The Plan's approach would require us to delve into the complex legislative history of ERISA and the REA in search of limiting principles that Congress did not include in the text. This “would result not in a construction of the statute, but, in effect, an enlargement of it by the court, so that what was omitted ․ may be included within its scope.” Lamie v. U.S. Tr., 540 U.S. 526, 538 (2004) (internal quotation marks and brackets omitted). Accordingly, we are not inclined to overlook the plaintiffs' straightforward and reasonable interpretation of the statute in favor of one that renders the text ambiguous and resorts to legislative history or policy arguments to give it meaning. See also Fedorenko v. United States, 449 U.S. 490,513 (1981).

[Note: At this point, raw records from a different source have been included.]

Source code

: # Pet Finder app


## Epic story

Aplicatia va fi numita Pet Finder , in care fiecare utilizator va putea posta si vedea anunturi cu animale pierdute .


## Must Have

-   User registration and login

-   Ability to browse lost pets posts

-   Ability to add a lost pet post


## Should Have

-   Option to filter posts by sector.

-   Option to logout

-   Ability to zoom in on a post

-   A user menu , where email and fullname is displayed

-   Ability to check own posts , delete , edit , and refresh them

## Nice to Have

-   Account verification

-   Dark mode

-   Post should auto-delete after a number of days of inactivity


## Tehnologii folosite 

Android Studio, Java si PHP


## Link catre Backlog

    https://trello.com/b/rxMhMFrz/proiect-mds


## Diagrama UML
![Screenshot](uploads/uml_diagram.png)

This conclusion is consistent with decisions from other circuits recognizing that a participant may “grow into” eligibility for retirement-type subsidy benefits under the anti-cutback rule by satisfying the eligibility requirements after the date of the amendment. See, e.g., Bellas v. CBS, Inc., 221 F.3d 517, 521 (3d Cir.2000); Ahng v. Allsteel, Inc., 96 F.3d 1033, 1036–37 (7th Cir.1996); Harms v. Cavenham Forest Indus., Inc., 984 F.2d 686, 692 (5th Cir.1993); Gillis v. Hoechst Celanese Corp., 4 F.3d 1137, 1146 (3d Cir.1993); Hunger v. AB, 12 F.3d 118, 121 (8th Cir.1993). As the Seventh Circuit explained in Ahng, “[t]he courts of appeals that have ruled on an employee's right to ‘grow into’ early retirement benefits have ․ uniformly held that as long as an employee satisfies, or will be able to satisfy, the eligibility requirements of the early retirement benefit in effect prior to the amendment, § 204(g) protects the benefit.” 96 F.3d at 1036 (emphasis added).

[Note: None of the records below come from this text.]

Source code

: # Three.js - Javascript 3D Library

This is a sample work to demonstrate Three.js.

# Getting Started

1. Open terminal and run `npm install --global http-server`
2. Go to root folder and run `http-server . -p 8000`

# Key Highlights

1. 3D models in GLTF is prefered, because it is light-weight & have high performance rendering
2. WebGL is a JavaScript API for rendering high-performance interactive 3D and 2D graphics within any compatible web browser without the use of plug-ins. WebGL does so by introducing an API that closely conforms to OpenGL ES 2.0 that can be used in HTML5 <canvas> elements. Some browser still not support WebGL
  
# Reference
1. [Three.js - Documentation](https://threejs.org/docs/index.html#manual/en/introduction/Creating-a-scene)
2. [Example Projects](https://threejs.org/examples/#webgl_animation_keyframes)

Other courts have denied a participant the ability to “grow into” benefits only where he has ceased employment without completing the minimum years of service necessary to become eligible for the retirement-type subsidy or failed to satisfy some other preamendment condition that cannot be cured. In that situation, courts have permitted the reduction or elimination of the benefits because the participant, even without the amendment, would never have been able to satisfy the preamendment conditions of the subsidy. See Shaver v. Siemens Corp., 670 F.3d 462, 490–91 (3d Cir.2012) (denying application of § 204(g)(2) because service with successor employee “forever disqualifie[d the participants] from receiving ․ benefits under th[e] plan” which was “a prohibition that the passage of time cannot cure”); Hunger, 12 F.3d at 121; Berger v. Edgewater Steel Co., 911 F.2d 911, 918 (3d Cir.1990). In contrast, the plaintiffs here all have, or will, become eligible for the Golden 80 or 90 benefits simply through the passage of time.

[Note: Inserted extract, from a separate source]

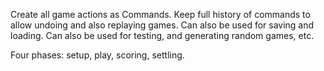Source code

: Create all game actions as Commands.
Keep full history of commands to allow undoing and also replaying games. Can also be used for saving and loading.
Can also be used for testing, and generating random games, etc.


Four phases: setup, play, scoring, settling.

For these reasons we hold that the plaintiffs have satisfied (or will satisfy) the preamendment conditions and their Golden 80 and 90 benefits are protected by the anti-cutback rule.
The judgment of the District Court is affirmed.
2. Pursuant to regulations issued by the Secretary of Labor, the IRS regulations are applicable to the interpretation of sections 202 through 204 of ERISA. See 29 C.F.R. § 2530.200a–2.